_Task_:
From the line with "- Removed asyncore" through the line with "- Stopped supporting", inclusive, return each line of the data below exactly and leave the rest out.

[Records from a data collection]
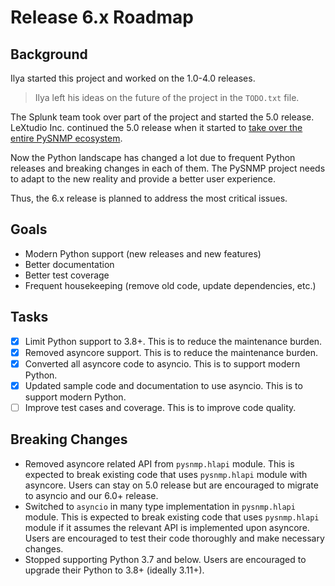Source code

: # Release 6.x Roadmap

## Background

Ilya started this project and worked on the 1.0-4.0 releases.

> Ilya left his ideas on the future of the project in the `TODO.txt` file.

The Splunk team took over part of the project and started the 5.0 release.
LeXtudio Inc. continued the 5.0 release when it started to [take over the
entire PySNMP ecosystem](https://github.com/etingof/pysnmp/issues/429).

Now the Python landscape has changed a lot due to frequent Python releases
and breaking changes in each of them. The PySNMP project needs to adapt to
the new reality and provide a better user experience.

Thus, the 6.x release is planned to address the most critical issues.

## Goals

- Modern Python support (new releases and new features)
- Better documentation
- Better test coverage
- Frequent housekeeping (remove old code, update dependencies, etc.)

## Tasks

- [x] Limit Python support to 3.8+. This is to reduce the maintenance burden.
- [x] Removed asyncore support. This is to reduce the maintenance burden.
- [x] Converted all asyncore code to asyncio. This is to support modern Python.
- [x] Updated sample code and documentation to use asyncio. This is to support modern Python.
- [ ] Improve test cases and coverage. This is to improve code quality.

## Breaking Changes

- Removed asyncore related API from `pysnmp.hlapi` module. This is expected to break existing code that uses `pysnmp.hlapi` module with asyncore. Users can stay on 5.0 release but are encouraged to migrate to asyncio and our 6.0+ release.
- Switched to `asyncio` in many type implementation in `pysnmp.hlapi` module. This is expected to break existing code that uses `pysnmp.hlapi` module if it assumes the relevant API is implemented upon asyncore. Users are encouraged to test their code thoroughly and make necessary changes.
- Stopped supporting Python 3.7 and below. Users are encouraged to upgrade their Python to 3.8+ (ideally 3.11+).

* * *

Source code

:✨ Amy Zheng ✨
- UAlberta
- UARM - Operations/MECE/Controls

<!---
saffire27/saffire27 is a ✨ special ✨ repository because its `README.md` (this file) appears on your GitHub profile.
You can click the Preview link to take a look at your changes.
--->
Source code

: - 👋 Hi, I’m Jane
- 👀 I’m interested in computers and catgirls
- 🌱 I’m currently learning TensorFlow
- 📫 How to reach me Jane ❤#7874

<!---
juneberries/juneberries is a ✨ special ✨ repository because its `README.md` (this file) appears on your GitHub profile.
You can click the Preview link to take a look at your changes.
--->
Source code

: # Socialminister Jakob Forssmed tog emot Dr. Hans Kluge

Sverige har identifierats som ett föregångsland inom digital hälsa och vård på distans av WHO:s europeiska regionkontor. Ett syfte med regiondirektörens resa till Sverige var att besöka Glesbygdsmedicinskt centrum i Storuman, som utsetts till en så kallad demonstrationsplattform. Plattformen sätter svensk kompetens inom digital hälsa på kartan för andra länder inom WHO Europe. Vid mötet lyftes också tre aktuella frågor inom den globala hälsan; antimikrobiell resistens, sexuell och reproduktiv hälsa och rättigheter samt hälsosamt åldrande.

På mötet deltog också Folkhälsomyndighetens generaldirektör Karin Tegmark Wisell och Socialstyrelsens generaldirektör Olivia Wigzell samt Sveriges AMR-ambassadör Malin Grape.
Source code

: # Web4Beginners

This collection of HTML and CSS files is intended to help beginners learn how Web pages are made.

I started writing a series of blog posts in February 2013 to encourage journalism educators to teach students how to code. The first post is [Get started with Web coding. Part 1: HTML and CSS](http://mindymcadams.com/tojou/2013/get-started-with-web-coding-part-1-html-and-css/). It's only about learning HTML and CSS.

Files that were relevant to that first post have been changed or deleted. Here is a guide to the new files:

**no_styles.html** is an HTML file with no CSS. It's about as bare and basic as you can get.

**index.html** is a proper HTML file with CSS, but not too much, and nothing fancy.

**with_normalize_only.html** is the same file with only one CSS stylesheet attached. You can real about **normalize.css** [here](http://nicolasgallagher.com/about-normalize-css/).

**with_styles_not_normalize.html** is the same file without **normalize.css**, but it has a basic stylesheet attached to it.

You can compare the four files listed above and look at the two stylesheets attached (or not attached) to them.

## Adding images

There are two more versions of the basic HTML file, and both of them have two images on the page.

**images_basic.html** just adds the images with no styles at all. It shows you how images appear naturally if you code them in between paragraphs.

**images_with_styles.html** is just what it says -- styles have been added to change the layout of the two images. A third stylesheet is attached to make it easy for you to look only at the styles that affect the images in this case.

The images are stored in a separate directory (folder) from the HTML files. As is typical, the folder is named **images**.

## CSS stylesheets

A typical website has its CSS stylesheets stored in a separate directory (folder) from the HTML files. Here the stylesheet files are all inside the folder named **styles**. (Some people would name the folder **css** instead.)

_Solution for this exercise_:
- Removed asyncore related API from `pysnmp.hlapi` module. This is expected to break existing code that uses `pysnmp.hlapi` module with asyncore. Users can stay on 5.0 release but are encouraged to migrate to asyncio and our 6.0+ release.
- Switched to `asyncio` in many type implementation in `pysnmp.hlapi` module. This is expected to break existing code that uses `pysnmp.hlapi` module if it assumes the relevant API is implemented upon asyncore. Users are encouraged to test their code thoroughly and make necessary changes.
- Stopped supporting Python 3.7 and below. Users are encouraged to upgrade their Python to 3.8+ (ideally 3.11+).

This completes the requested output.